Early life and career
Born the first of two children to Gloria Johnson, a surgical technician, Johnson was raised in a middle-class family in Buffalo, New York. During her youth, Johnson was a champion swimmer and aspired to be a lawyer. Johnson attended Bennett High School, graduating in 1969. After high school, Johnson went on to study criminal justice at Northeastern University. While in college, Johnson tried modeling while on summer break in 1971. She quickly landed an assignment with Glamour and began working steadily. She went on to appear on more than 500 magazine covers, including the August 1974 issue of Vogue, becoming the magazine's first African-American cover model for the US edition, after Donyale Luna's 1966 British Vogue cover.  Her appearance on the cover changed the beauty ideal in US fashion, and by 1975, every major American fashion designer had begun using African-American models.
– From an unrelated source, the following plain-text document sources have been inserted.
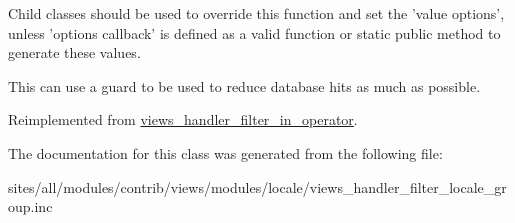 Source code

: Child classes should be used to override this function and set the 'value options', unless 'options callback' is defined as a valid function or static public method to generate these values.

This can use a guard to be used to reduce database hits as much as possible. 

Reimplemented from \hyperlink{classviews__handler__filter__in__operator_a5b5df6d90f4359ed28c0c446bdc81a6}{views\_\-handler\_\-filter\_\-in\_\-operator}.

The documentation for this class was generated from the following file:\begin{CompactItemize}
\item 
sites/all/modules/contrib/views/modules/locale/views\_\-handler\_\-filter\_\-locale\_\-group.inc\end{CompactItemize}
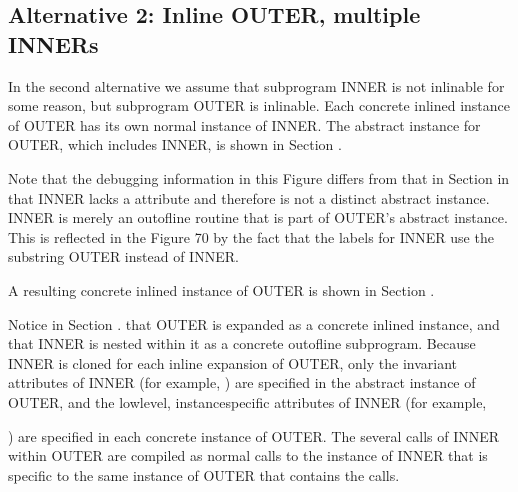 \subsection{Alternative 2: Inline OUTER, multiple INNERs}
\label{app:inlineoutermultiipleinners}


In the second alternative we assume that subprogram INNER
is not inlinable for some reason, but subprogram OUTER is
inlinable. 
Each concrete inlined instance of OUTER has its
own normal instance of INNER. 
The abstract instance for OUTER,
which includes INNER, is shown in 
Section .

Note that the debugging information in this Figure differs from
that in 
Section 
in that INNER lacks a 
 attribute
and therefore is not a distinct abstract instance. INNER
is merely an out\dash of\dash line routine that is part of OUTER’s
abstract instance. This is reflected in the Figure 70 by
the fact that the labels for INNER use the substring OUTER
instead of INNER.

A resulting 
concrete inlined instance of OUTER is shown in
Section .

Notice in 
Section .
that OUTER is expanded as a concrete
inlined instance, and that INNER is nested within it as a
concrete out\dash of\dash line subprogram. Because INNER is cloned
for each inline expansion of OUTER, only the invariant
attributes of INNER 
(for example, ) are specified
in the abstract instance of OUTER, and the low\dash level,
instance\dash specific attributes of INNER (for example,

) are specified in 
each concrete instance of OUTER.
The several calls of INNER within OUTER are compiled as normal
calls to the instance of INNER that is specific to the same
instance of OUTER that contains the calls.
In addition to modeling, Johnson has also written the books Beverly Johnson's Guide to a Life of Health and Beauty and True Beauty: Secrets of Radiant Beauty for Women of Every Age and Color. Johnson's acting career consists of roles in the films Ashanti (1979), The Meteor Man (1993), Def Jam's How to Be a Player (1997), and Crossroads (2002). She has appeared in guest spots on 7 television series, including Martin (TV series), Law & Order, Lois & Clark: The New Adventures of Superman, The Parent 'Hood and the Super Bowl episode of 3rd Rock from the Sun (1998). She served for two seasons as a celebrity judge on the TV Land series She's Got the Look, a reality series, where women aged over 35 compete for a modeling contract and magazine spread. At the start of the series in 2008, Johnson shared that she and other models had suffered from anorexia and bulimia during her career. She had a brief singing career, releasing one album in 1979 on Buddah Records. Johnson has been a longtime hair and beauty influencer.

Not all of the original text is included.